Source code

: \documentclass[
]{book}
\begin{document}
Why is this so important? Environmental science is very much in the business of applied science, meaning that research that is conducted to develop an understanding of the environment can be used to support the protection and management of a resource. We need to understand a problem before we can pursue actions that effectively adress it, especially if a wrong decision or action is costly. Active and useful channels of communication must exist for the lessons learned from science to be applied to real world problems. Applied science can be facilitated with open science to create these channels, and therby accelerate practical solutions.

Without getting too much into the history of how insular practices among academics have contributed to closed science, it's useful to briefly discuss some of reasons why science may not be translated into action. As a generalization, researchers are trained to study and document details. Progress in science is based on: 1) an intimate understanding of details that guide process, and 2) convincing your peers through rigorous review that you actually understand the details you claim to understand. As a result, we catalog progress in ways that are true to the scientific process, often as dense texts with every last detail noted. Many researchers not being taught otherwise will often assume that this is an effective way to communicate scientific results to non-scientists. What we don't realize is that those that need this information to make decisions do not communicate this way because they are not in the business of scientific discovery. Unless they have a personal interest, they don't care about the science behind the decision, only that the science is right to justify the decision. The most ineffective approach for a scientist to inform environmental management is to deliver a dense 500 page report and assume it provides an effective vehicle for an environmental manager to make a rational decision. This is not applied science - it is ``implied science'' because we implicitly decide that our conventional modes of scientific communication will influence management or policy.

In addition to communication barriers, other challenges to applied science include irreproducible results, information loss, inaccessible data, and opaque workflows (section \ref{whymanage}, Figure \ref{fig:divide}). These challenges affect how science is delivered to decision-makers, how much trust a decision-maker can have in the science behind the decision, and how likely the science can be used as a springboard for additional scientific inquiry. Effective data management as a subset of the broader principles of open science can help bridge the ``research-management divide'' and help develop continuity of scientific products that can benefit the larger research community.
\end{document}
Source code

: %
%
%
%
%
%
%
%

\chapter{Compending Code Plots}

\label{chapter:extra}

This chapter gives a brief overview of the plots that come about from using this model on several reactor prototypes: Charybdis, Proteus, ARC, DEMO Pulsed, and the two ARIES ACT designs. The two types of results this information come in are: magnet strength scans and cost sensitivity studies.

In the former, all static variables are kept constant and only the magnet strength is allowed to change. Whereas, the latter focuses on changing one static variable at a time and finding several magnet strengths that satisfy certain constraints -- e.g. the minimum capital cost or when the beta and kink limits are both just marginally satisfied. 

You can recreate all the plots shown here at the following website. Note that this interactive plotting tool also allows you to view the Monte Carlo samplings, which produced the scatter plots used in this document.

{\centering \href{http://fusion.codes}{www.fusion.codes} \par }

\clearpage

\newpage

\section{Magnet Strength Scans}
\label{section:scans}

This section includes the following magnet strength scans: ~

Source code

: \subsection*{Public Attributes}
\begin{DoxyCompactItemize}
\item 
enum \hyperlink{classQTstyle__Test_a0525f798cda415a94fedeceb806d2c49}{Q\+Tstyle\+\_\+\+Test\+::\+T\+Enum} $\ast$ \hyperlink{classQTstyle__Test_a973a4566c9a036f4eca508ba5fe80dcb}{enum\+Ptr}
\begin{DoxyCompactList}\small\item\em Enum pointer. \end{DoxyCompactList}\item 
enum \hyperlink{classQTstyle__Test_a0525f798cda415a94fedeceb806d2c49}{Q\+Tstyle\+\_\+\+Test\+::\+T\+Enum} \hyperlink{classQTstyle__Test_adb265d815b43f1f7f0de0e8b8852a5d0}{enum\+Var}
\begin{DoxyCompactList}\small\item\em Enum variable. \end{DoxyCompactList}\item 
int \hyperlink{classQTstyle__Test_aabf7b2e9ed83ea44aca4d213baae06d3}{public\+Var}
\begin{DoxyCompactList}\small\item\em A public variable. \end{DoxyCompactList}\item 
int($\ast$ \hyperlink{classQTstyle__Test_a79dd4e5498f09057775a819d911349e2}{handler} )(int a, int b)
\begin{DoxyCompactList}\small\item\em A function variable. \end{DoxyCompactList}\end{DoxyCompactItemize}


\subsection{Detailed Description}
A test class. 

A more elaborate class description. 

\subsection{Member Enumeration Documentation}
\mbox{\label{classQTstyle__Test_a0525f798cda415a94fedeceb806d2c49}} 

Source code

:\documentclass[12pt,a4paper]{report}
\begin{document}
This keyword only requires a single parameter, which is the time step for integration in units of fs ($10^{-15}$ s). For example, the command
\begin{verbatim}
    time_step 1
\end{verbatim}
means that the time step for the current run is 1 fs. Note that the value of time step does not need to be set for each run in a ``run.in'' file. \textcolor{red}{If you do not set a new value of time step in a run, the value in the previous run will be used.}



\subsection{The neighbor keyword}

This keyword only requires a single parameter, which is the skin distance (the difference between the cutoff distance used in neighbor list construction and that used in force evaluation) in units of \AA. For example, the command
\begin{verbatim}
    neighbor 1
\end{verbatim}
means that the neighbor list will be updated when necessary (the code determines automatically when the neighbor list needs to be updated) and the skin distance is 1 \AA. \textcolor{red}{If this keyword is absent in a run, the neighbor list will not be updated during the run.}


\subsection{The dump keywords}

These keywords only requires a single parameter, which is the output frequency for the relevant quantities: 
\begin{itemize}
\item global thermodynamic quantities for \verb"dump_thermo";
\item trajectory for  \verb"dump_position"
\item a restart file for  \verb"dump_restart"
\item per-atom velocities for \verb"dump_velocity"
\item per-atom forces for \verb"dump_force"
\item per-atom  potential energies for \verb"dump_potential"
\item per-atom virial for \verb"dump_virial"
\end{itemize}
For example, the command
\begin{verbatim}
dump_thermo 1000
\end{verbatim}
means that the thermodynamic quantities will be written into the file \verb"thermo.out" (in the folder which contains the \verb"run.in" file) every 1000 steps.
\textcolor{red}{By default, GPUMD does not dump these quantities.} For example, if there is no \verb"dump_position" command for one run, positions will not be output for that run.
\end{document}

**PROBLEM STATEMENT**
All of the data must be returned exactly.

**EXPECTED ANSWER**
Source code

: \documentclass[
]{book}
\begin{document}
Why is this so important? Environmental science is very much in the business of applied science, meaning that research that is conducted to develop an understanding of the environment can be used to support the protection and management of a resource. We need to understand a problem before we can pursue actions that effectively adress it, especially if a wrong decision or action is costly. Active and useful channels of communication must exist for the lessons learned from science to be applied to real world problems. Applied science can be facilitated with open science to create these channels, and therby accelerate practical solutions.

Without getting too much into the history of how insular practices among academics have contributed to closed science, it's useful to briefly discuss some of reasons why science may not be translated into action. As a generalization, researchers are trained to study and document details. Progress in science is based on: 1) an intimate understanding of details that guide process, and 2) convincing your peers through rigorous review that you actually understand the details you claim to understand. As a result, we catalog progress in ways that are true to the scientific process, often as dense texts with every last detail noted. Many researchers not being taught otherwise will often assume that this is an effective way to communicate scientific results to non-scientists. What we don't realize is that those that need this information to make decisions do not communicate this way because they are not in the business of scientific discovery. Unless they have a personal interest, they don't care about the science behind the decision, only that the science is right to justify the decision. The most ineffective approach for a scientist to inform environmental management is to deliver a dense 500 page report and assume it provides an effective vehicle for an environmental manager to make a rational decision. This is not applied science - it is ``implied science'' because we implicitly decide that our conventional modes of scientific communication will influence management or policy.

In addition to communication barriers, other challenges to applied science include irreproducible results, information loss, inaccessible data, and opaque workflows (section \ref{whymanage}, Figure \ref{fig:divide}). These challenges affect how science is delivered to decision-makers, how much trust a decision-maker can have in the science behind the decision, and how likely the science can be used as a springboard for additional scientific inquiry. Effective data management as a subset of the broader principles of open science can help bridge the ``research-management divide'' and help develop continuity of scientific products that can benefit the larger research community.
\end{document}
Source code

: %
%
%
%
%
%
%
%

\chapter{Compending Code Plots}

\label{chapter:extra}

This chapter gives a brief overview of the plots that come about from using this model on several reactor prototypes: Charybdis, Proteus, ARC, DEMO Pulsed, and the two ARIES ACT designs. The two types of results this information come in are: magnet strength scans and cost sensitivity studies.

In the former, all static variables are kept constant and only the magnet strength is allowed to change. Whereas, the latter focuses on changing one static variable at a time and finding several magnet strengths that satisfy certain constraints -- e.g. the minimum capital cost or when the beta and kink limits are both just marginally satisfied. 

You can recreate all the plots shown here at the following website. Note that this interactive plotting tool also allows you to view the Monte Carlo samplings, which produced the scatter plots used in this document.

{\centering \href{http://fusion.codes}{www.fusion.codes} \par }

\clearpage

\newpage

\section{Magnet Strength Scans}
\label{section:scans}

This section includes the following magnet strength scans: ~

Source code

: \subsection*{Public Attributes}
\begin{DoxyCompactItemize}
\item 
enum \hyperlink{classQTstyle__Test_a0525f798cda415a94fedeceb806d2c49}{Q\+Tstyle\+\_\+\+Test\+::\+T\+Enum} $\ast$ \hyperlink{classQTstyle__Test_a973a4566c9a036f4eca508ba5fe80dcb}{enum\+Ptr}
\begin{DoxyCompactList}\small\item\em Enum pointer. \end{DoxyCompactList}\item 
enum \hyperlink{classQTstyle__Test_a0525f798cda415a94fedeceb806d2c49}{Q\+Tstyle\+\_\+\+Test\+::\+T\+Enum} \hyperlink{classQTstyle__Test_adb265d815b43f1f7f0de0e8b8852a5d0}{enum\+Var}
\begin{DoxyCompactList}\small\item\em Enum variable. \end{DoxyCompactList}\item 
int \hyperlink{classQTstyle__Test_aabf7b2e9ed83ea44aca4d213baae06d3}{public\+Var}
\begin{DoxyCompactList}\small\item\em A public variable. \end{DoxyCompactList}\item 
int($\ast$ \hyperlink{classQTstyle__Test_a79dd4e5498f09057775a819d911349e2}{handler} )(int a, int b)
\begin{DoxyCompactList}\small\item\em A function variable. \end{DoxyCompactList}\end{DoxyCompactItemize}


\subsection{Detailed Description}
A test class. 

A more elaborate class description. 

\subsection{Member Enumeration Documentation}
\mbox{\label{classQTstyle__Test_a0525f798cda415a94fedeceb806d2c49}} 

Source code

:\documentclass[12pt,a4paper]{report}
\begin{document}
This keyword only requires a single parameter, which is the time step for integration in units of fs ($10^{-15}$ s). For example, the command
\begin{verbatim}
    time_step 1
\end{verbatim}
means that the time step for the current run is 1 fs. Note that the value of time step does not need to be set for each run in a ``run.in'' file. \textcolor{red}{If you do not set a new value of time step in a run, the value in the previous run will be used.}



\subsection{The neighbor keyword}

This keyword only requires a single parameter, which is the skin distance (the difference between the cutoff distance used in neighbor list construction and that used in force evaluation) in units of \AA. For example, the command
\begin{verbatim}
    neighbor 1
\end{verbatim}
means that the neighbor list will be updated when necessary (the code determines automatically when the neighbor list needs to be updated) and the skin distance is 1 \AA. \textcolor{red}{If this keyword is absent in a run, the neighbor list will not be updated during the run.}


\subsection{The dump keywords}

These keywords only requires a single parameter, which is the output frequency for the relevant quantities: 
\begin{itemize}
\item global thermodynamic quantities for \verb"dump_thermo";
\item trajectory for  \verb"dump_position"
\item a restart file for  \verb"dump_restart"
\item per-atom velocities for \verb"dump_velocity"
\item per-atom forces for \verb"dump_force"
\item per-atom  potential energies for \verb"dump_potential"
\item per-atom virial for \verb"dump_virial"
\end{itemize}
For example, the command
\begin{verbatim}
dump_thermo 1000
\end{verbatim}
means that the thermodynamic quantities will be written into the file \verb"thermo.out" (in the folder which contains the \verb"run.in" file) every 1000 steps.
\textcolor{red}{By default, GPUMD does not dump these quantities.} For example, if there is no \verb"dump_position" command for one run, positions will not be output for that run.
\end{document}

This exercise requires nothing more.